Out of all the items of this list, I can assure that this movie has been the one that I have watched the most. Needless to say, what struck me the most about The Social Network was the dialogue-scenes. In fact, the entire movie is just filled with people talking, excluding some minor moments of hacking and montages (such as the race scene). For that reason, this movie received the Academy Award for Best Adapted Screenplay (from the book The Accidental Billionaires). I will never get tired of this movie.
10. Annie Hall by Woody Allen
I believe this movie might just be the one that i have most certainty about on being able to watch it every single day. If I were to be a director, the style of directing that I would steal would be Woody Allen’s – and this movie is the perfect representation of why that is. As it is the case in nearly all of his movies, Annie Hall is great due to its dialogues and monologues (the first scene is already one of the greatest). Despite that, everything else is spectacular about this movie – the jazzy soundtrack, the actors, the chemistry between Allen and Keaton, the constant breaking of the fourth wall, and many others which don’t fit into a Quora post. Also, I am so glad this movie won Best Picture in the 1978 Oscars Ceremony.
19. Drive by Nicolas Winding Refn
This movie is so good that I honestly don’t even know where to start. The director, Refn, enjoys creating movies where the audience needs to be part of the “vibe” he strives to provoke. In this case, the 80s feel is emphasized by the amazing soundtrack and the glossy cinematography (which are made clear in the night scenes and whenever cars appear). Also, I became interested in Ryan Gosling’s acting career solely due to this movie. I love it!
(By the way; isn’t this such an amazing poster?)
18. Carnage by Roman Polanski
This movie is great because it can tell a short story and expand it to an hour – all of that while four adults talk to each other. I admire films like these because Carnage never becomes tedious (as it is only set in an apartment) due to its careful ability to create effective and short dialogues which recurs throughout the entire movie.

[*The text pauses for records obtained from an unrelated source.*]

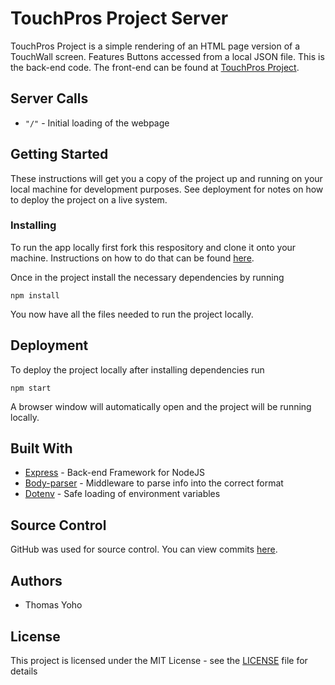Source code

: # TouchPros Project Server
TouchPros Project is a simple rendering of an HTML page version of a TouchWall screen. Features Buttons accessed from a local JSON file. This is the back-end code. The front-end can be found at [TouchPros Project](https://github.com/TYohoJr/touch-pros-project).

## Server Calls
* `"/"` - Initial loading of the webpage

## Getting Started
These instructions will get you a copy of the project up and running on your local machine for development purposes. See deployment for notes on how to deploy the project on a live system.

### Installing
To run the app locally first fork this respository and clone it onto your machine. Instructions on how to do that can be found [here](https://help.github.com/en/articles/fork-a-repo).

Once in the project install the necessary dependencies by running

```
npm install
```
You now have all the files needed to run the project locally.

## Deployment
To deploy the project locally after installing dependencies run

```
npm start
```

A browser window will automatically open and the project will be running locally.

## Built With
* [Express](https://expressjs.com/) - Back-end Framework for NodeJS
* [Body-parser](https://www.npmjs.com/package/body-parser) - Middleware to parse info into the correct format
* [Dotenv](https://www.npmjs.com/package/dotenv) - Safe loading of environment variables

## Source Control
GitHub was used for source control. You can view commits [here](https://github.com/TYohoJr/touch-pros-project-server/commits/master).

## Authors
* Thomas Yoho

## License
This project is licensed under the MIT License - see the [LICENSE](https://github.com/TYohoJr/touch-pros-project-server/blob/master/LICENSE) file for details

9. Nightcrawler by Dan Gilroy
Jake Gyllenhaal is one of my favorite actors nowadays. However, I believe that this is his greatest movie. His physicality and sociopathic skills both support this claim. All in all, the character study of this film is something that I could most likely watch every day. Despite that, however, other factors that make this movie unforgettable are the soundtracks, the cinematography (almost the entire movie is during the night), and the dark, “plot-twisty” story of sorts.
17. Memento by Christopher Nolan
I couldn’t, as millions of others throughout the globe, understand this movie completely the first time I watched it. With that, I decided to watch it again the next day. That way, I finally understood everything. From that moment, I have become addicted to this movie. Some people have role models, I have “role movies.” I would definitely, if I was to direct a movie, steal some techniques Nolan uses here to make this film exceptional.
Check this out as well:
(It’s an 18 minute analysis of Memento by Nolan himself).
16. Fargo by the Coen Brothers
The accent, the cinematography, the insane and unexpected story, the portrayal of small town life, the soundtrack, the dialogue scenes, and especially the dark humor. I had promised just to list 10 movies, but I would later regret at least not mentioning this one.
EDIT: I would probably have added Ex_Machina to the list as well.
Now that I can scrutinize this in a better way I think that these films differentiate themselves from others that I love. In other words, I have realized that all of the movies noted above has some amazing examples of cinematography (i.e. Nebraska being B&W), screenplay (i.e. The Social Network has some amazing dialogue scenes), and plot structure (i.e. The Girl with the Dragon Tattoo’s parallel storyline works perfectly).
There are other certain movies I love, such as La La Land or Zodiac or The Wolf of Wall Street (which I have watched several times) but that I wouldn’t quite be able to watch it every day. These, however, do exactly that for me. Also, I feel this keen sense of “meticulousness” into these movies which for some reason appeal to me even more. All of them are top-notch.